The Sex Pistols were huddled against a far wall of the dance floor. They were all about 12 years old. Or maybe about 19, but you could be fooled. They’re managed by Malcolm, who runs ‘Sex’ in the King’s Road, and they’re going to be The Next Big Thing. Or maybe The Next Big Thing After That. Meanwhile, we drank a lot.
It’s been long assumed that the first mention of The Sex Pistols came from a review by Neil Spencer of the band’s Marquee gig in February 1976. Now we know different.
Journalist and author Paul Gorman who first unearthed this little barroom fact also notes:
Phillips was accompanied to the Queen Elizabeth College event by her partner and NME assistant editor, the late Tony Tyler (who was also with Spencer at the February 76 gig at The Marquee).
In the “On The Town” section on page 27, it was tucked beneath the lead review by Chris Salewicz of a Birmingham gig by the briefly popular hard-rock outfit Mr Big (headlined: “A yob in a support band is something to be.”).

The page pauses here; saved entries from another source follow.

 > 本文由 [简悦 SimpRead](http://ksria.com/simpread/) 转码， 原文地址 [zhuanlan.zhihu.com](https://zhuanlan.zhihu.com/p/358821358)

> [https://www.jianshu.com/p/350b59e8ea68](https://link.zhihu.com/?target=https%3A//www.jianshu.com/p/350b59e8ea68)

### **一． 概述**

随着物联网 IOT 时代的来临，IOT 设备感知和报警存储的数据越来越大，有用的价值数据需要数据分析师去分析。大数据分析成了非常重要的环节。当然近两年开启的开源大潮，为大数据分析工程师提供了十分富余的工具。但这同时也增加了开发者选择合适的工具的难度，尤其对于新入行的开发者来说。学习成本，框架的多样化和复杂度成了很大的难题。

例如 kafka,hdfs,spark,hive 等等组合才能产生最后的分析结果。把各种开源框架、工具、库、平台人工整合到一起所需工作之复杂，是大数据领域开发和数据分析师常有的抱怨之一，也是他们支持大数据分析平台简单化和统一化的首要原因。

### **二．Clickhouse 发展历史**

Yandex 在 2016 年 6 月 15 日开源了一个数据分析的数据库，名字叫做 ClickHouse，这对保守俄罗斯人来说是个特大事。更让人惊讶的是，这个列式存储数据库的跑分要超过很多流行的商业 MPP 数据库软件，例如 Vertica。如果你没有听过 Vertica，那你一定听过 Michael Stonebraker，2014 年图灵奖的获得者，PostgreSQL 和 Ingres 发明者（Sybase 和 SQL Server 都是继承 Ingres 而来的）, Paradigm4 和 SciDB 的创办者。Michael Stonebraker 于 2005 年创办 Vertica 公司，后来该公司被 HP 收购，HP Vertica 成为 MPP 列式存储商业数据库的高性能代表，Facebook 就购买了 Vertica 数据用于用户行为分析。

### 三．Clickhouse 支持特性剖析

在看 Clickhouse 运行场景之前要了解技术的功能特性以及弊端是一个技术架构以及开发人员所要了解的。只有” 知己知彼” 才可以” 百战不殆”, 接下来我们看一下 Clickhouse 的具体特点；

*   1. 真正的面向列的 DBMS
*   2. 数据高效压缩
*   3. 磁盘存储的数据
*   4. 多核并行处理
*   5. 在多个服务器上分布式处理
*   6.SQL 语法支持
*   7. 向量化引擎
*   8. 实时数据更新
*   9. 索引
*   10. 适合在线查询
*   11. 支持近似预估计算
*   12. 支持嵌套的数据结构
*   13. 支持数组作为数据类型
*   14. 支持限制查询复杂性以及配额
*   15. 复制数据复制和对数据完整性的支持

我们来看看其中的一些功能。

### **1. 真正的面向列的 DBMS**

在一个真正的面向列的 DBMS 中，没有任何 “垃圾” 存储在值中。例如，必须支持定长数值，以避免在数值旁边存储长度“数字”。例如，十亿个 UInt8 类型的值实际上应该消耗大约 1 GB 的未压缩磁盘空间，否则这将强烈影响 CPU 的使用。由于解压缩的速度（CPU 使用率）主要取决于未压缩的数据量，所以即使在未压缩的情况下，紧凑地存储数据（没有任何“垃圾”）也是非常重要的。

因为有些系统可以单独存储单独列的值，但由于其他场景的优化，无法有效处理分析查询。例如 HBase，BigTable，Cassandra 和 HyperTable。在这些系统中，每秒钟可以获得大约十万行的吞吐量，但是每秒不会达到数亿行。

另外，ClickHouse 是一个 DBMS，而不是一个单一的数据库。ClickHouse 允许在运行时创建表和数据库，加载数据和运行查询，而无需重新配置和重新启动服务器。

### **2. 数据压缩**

Phillips started her column-and-a-bit thus:
“I was there for six hours and I can hardly remember a thing. It must have been a great party. Looking back it was meeting the Sex Pistols that started my downfall…”
She also wrote:
“I was soon in no condition to meet the rugger student who reeled over to our little island of determined hipness.
‘Why is your hair so short?’ he burbled. ‘I mean are you in a gwoop or something?’
I warmed to the man. He had taken me for a Sex Pistol!
A jig band came on. The students broke into the Gay Gordons.
‘What a monstrosity,’ muttered a Sex Pistol gloomily.”
Criticised that day on the bus by my then-girlfriend for my absorption in the music paper, I packed the issue away but kept hold of it, understanding even then that halfway down page 27 of that week’s NME, Phillips and Tyler had stumbled across the future.
So, there you have it. These then are the very first words, the very first first drops from which a deluge of salacious copy would follow.